One of the bases of such criticism is that the sins that normal people commit in everyday life are somehow not as bad as the sins in the OT, that one can somehow say the sins of other people are bad but my own sins are not as bad, and perhaps if not acceptable, at least they are little, which positions the critics into a place of moral superiority.  Jesus speaks about this sort of attitude in Matthew chapter 5:21-22, 27-28, where he says:

“You have heard that the ancients were told, ‘YOU SHALL NOT COMMIT MURDER’ and ‘Whoever commits murder shall be liable to the court.’ But I say to you that everyone who is angry with his brother shall be guilty before the court...

“You have heard that it was said, ‘YOU SHALL NOT COMMIT ADULTERY’; but I say to you that everyone who looks at a woman with lust for her has already committed adultery with her in his heart.

So the presumed moral superiority is a false premise.  Living in the present is not unique, because sometime in the future, the present will become the past and then future critics will wonder why God did not burn us all to death for the many sins of this generation, just like modern critics wonder why God has not destroyed past generations.

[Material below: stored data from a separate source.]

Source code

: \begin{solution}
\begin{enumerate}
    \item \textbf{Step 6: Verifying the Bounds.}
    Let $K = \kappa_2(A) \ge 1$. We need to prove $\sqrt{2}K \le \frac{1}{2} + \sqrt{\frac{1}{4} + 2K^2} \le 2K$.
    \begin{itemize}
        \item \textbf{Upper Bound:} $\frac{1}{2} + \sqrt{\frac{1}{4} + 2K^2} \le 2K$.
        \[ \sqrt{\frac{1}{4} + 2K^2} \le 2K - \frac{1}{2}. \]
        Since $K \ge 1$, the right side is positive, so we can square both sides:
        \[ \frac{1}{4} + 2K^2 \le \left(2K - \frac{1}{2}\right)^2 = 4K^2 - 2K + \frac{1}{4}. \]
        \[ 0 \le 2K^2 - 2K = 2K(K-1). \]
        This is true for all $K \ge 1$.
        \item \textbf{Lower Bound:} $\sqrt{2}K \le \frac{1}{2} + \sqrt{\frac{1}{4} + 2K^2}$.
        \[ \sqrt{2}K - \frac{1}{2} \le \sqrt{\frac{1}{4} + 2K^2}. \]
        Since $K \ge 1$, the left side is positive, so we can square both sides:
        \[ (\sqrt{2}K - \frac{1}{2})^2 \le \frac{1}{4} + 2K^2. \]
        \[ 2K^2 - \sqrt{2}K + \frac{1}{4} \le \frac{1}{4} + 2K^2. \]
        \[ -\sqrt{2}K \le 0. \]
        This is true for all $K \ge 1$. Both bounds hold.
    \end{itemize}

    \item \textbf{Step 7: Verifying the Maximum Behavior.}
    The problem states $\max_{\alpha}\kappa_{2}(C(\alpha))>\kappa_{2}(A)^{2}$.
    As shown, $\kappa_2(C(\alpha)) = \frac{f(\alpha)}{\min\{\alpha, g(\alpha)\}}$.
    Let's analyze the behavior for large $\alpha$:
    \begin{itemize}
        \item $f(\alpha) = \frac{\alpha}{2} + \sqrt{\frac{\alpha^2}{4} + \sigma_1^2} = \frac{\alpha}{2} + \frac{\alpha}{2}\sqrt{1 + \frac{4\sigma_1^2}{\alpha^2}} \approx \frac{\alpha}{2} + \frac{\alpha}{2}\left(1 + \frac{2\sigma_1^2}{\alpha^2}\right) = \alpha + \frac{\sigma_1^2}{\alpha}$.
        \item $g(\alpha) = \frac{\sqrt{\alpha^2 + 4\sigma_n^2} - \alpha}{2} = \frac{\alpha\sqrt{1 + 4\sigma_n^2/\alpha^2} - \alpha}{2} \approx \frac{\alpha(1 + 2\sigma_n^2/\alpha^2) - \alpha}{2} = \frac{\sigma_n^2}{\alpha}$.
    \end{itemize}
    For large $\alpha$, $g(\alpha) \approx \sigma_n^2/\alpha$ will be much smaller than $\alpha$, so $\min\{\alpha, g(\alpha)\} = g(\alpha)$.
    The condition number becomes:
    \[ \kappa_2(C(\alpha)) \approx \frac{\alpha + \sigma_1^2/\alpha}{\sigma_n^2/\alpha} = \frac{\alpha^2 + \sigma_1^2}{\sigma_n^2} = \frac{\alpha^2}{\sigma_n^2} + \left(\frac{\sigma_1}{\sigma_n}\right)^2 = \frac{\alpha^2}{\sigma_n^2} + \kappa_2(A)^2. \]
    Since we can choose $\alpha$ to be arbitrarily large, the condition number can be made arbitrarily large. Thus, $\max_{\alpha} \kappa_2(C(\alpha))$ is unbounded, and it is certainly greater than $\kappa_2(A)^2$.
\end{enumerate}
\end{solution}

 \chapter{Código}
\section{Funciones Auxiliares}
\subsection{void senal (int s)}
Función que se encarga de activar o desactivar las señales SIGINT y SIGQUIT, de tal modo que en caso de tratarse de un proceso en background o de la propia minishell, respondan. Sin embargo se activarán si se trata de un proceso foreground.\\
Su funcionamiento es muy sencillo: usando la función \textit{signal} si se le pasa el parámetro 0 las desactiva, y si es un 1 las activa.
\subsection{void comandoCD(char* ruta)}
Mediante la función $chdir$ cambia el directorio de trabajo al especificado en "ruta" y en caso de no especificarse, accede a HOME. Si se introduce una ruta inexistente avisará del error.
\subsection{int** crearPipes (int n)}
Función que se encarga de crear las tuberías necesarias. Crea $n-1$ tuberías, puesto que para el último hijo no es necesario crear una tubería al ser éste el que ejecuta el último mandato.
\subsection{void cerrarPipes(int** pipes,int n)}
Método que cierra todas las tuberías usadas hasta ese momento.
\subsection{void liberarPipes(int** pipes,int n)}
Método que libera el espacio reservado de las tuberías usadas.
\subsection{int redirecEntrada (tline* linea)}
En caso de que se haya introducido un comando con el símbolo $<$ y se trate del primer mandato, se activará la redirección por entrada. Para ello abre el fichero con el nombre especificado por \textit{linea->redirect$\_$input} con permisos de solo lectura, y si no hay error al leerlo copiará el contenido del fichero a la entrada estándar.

So that is the answer: God does hold moral absolutes, but because every generation of humanity from the times of the bible to the present has a set of moral failings, God will not tear people down until they reach his moral perfection, but will operate with people in the culture in which they exist.  If he didn't operate in our current culture, no matter how bad, he wouldn't be able to operate anywhere.  He will always seek to move us to a higher moral plane, but frankly that's not always possible: people are usually stubborn and rarely receptive to change.  But he will still try anyway, just like he's trying with Jacob and he is trying with you and me.  I admit there are additional complexities with the genocide, since God sometimes commands the Israelites to wipe out certain peoples, but I think the principles I have stated do partially address the issue because in my opinion the difference between working in a culture that accepts genocide and commanding them to perform genocide is not as big as it might seem.  This is of course all horrible to us in our generation, but that's only because our culture does not accept genocide so we intrinsically cannot relate to the issues described.  I hope all that made sense, if I were to try to formally state everything then it would have to be 3x times longer.  Or maybe a book.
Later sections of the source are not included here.